▸ Aim of the exercise
Report every line of the records below that contains the word "harlan".

[Records from a dataset]
· · ·

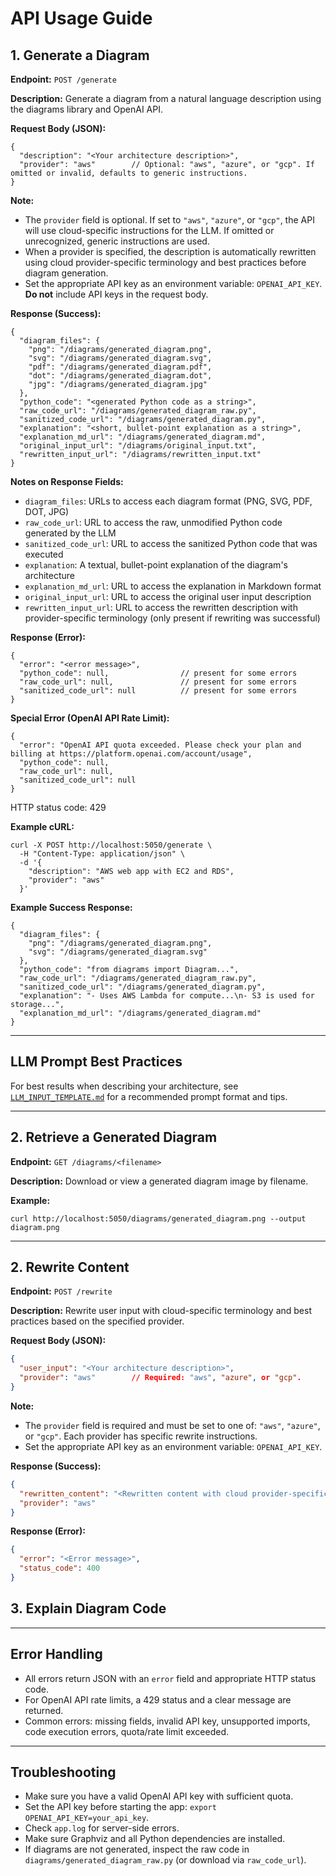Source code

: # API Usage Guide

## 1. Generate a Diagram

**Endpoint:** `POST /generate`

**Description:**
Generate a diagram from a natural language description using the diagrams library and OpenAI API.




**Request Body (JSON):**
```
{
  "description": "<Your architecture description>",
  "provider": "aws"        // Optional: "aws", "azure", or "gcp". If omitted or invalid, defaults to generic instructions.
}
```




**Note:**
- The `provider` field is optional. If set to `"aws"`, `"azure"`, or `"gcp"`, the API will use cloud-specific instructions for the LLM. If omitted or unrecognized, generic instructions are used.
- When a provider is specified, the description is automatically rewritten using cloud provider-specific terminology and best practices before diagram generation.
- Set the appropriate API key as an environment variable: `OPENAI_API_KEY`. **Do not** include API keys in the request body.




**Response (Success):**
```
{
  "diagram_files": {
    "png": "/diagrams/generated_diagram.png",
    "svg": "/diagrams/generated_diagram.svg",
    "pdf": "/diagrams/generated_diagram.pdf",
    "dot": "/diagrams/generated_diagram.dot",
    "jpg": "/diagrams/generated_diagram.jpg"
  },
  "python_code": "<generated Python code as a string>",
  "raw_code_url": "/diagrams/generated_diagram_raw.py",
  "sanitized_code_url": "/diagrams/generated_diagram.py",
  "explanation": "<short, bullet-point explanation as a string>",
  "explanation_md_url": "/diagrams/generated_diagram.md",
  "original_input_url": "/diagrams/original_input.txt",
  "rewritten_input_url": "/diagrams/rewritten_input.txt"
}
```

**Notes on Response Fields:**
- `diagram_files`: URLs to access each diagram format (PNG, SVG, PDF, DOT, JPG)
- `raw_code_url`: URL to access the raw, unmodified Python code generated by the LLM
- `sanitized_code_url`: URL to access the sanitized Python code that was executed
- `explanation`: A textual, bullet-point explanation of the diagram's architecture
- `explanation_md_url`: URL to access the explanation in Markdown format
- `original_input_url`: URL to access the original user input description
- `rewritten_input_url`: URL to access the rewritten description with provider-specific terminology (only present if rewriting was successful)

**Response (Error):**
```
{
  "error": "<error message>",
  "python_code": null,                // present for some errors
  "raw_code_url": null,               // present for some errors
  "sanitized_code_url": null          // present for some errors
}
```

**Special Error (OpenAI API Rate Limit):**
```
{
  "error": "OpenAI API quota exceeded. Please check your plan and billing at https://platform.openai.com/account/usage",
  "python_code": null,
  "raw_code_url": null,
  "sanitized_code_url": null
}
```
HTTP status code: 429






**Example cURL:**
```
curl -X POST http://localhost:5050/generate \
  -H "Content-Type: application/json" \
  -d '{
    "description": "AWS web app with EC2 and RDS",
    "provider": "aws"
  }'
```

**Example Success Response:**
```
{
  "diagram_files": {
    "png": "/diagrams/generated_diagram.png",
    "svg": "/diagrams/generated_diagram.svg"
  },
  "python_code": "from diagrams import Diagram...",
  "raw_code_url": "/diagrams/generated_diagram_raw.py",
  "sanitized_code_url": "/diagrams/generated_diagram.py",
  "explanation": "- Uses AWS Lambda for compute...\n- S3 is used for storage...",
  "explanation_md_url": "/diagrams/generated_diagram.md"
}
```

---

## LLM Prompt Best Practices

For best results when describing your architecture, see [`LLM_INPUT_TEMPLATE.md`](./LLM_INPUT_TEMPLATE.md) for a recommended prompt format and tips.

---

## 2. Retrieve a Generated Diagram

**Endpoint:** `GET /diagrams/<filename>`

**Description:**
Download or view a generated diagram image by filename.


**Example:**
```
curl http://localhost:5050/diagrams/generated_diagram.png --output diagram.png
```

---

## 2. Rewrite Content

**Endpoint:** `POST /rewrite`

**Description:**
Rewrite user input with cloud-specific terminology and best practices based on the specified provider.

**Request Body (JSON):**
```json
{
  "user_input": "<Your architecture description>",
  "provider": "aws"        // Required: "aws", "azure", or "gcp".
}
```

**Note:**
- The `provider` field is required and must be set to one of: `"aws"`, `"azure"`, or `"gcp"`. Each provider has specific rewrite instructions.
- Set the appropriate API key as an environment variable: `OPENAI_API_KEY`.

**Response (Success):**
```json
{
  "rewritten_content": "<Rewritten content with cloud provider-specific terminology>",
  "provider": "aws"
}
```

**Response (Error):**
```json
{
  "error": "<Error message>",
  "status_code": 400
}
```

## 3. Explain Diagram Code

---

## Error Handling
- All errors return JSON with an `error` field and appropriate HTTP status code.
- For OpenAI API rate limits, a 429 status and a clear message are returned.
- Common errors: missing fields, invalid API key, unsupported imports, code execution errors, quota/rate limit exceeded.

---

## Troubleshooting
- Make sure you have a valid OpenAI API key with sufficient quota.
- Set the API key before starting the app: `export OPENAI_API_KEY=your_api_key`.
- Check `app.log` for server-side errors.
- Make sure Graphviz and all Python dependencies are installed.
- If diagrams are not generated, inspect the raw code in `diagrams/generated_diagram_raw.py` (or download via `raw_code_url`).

· · ·

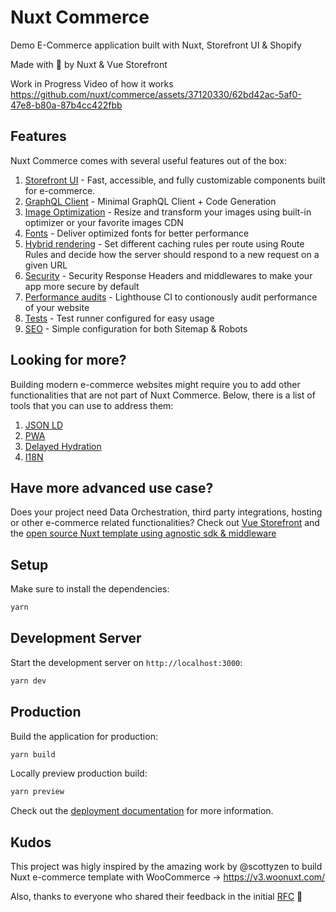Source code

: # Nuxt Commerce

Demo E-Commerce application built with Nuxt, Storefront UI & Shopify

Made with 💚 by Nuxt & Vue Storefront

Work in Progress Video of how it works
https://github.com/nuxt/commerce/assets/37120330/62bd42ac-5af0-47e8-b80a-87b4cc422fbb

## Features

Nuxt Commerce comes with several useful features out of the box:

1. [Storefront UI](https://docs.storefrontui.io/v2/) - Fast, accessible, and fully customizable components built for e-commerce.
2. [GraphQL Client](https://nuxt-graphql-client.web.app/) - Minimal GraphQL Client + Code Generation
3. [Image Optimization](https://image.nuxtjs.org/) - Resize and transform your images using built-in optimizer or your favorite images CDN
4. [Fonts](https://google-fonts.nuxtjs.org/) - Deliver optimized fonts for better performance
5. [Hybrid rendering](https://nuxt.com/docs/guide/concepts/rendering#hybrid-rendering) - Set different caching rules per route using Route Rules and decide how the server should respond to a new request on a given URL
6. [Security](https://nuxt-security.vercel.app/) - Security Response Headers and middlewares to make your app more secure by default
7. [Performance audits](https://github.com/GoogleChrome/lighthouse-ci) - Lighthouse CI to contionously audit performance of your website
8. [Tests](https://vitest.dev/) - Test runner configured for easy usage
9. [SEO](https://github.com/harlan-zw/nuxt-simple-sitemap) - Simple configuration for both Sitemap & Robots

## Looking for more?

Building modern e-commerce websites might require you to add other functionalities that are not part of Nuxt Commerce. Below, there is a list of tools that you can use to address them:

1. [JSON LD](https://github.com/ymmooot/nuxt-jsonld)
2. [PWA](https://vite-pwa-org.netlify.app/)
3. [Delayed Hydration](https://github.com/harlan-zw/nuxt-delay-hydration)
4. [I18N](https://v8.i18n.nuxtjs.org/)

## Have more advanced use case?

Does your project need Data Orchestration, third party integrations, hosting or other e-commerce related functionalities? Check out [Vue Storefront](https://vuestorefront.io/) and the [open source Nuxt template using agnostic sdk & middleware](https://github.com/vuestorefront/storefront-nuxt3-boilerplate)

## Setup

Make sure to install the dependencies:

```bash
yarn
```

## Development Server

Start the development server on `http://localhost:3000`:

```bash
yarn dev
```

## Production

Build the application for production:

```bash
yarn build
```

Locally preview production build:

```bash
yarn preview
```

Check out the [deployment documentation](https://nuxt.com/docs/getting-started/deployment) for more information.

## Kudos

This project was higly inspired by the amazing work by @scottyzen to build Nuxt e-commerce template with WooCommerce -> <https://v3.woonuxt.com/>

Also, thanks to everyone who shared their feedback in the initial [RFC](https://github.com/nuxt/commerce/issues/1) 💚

· · ·

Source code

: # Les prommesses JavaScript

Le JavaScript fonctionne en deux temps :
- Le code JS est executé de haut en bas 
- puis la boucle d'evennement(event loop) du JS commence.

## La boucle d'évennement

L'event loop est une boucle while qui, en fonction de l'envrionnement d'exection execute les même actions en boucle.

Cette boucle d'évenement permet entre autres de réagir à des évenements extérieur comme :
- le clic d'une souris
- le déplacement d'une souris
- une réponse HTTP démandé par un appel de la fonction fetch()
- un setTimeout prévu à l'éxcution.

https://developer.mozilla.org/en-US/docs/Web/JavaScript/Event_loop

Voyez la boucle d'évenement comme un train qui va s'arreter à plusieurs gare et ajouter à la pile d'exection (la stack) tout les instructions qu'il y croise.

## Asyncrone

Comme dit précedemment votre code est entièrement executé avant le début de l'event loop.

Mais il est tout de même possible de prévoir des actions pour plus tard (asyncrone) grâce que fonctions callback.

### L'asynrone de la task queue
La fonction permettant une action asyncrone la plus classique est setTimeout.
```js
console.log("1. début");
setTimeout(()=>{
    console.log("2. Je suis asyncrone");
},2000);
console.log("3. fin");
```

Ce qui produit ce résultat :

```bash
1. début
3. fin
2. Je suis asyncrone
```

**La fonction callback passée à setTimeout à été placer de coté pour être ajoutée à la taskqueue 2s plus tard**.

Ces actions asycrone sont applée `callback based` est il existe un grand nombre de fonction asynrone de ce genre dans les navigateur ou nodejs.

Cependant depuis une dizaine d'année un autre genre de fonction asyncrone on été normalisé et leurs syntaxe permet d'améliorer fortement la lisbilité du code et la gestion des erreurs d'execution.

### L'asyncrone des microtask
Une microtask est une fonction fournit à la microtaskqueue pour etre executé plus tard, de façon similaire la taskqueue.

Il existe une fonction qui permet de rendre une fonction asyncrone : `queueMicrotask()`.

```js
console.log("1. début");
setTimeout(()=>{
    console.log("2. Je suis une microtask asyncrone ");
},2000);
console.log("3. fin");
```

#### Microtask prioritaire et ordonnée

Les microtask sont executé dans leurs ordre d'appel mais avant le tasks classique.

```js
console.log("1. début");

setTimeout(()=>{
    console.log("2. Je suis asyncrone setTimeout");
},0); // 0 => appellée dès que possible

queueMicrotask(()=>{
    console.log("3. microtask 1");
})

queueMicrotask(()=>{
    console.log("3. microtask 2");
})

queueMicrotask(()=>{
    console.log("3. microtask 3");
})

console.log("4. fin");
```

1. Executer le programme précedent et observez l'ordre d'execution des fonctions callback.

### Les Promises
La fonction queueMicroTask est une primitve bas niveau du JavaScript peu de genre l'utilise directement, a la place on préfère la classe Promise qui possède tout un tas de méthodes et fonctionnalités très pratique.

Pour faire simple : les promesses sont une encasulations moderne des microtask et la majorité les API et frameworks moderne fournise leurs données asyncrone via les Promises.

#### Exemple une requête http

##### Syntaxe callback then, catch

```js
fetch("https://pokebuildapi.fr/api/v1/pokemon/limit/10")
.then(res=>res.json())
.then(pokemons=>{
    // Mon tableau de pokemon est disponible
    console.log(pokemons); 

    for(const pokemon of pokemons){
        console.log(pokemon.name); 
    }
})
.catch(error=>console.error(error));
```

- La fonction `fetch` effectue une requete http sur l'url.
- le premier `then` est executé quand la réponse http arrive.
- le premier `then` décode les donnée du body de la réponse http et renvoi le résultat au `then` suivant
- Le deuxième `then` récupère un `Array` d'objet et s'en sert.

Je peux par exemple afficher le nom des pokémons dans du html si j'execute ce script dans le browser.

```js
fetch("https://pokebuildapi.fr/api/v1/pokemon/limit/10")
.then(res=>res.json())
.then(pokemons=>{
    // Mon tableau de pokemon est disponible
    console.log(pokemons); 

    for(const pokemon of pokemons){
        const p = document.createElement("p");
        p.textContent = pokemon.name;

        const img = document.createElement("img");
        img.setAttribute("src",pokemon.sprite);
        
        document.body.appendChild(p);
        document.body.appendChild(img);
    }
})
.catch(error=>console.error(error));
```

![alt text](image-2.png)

· · ·

▸ Task solution
9. [SEO](https://github.com/harlan-zw/nuxt-simple-sitemap) - Simple configuration for both Sitemap & Robots
3. [Delayed Hydration](https://github.com/harlan-zw/nuxt-delay-hydration)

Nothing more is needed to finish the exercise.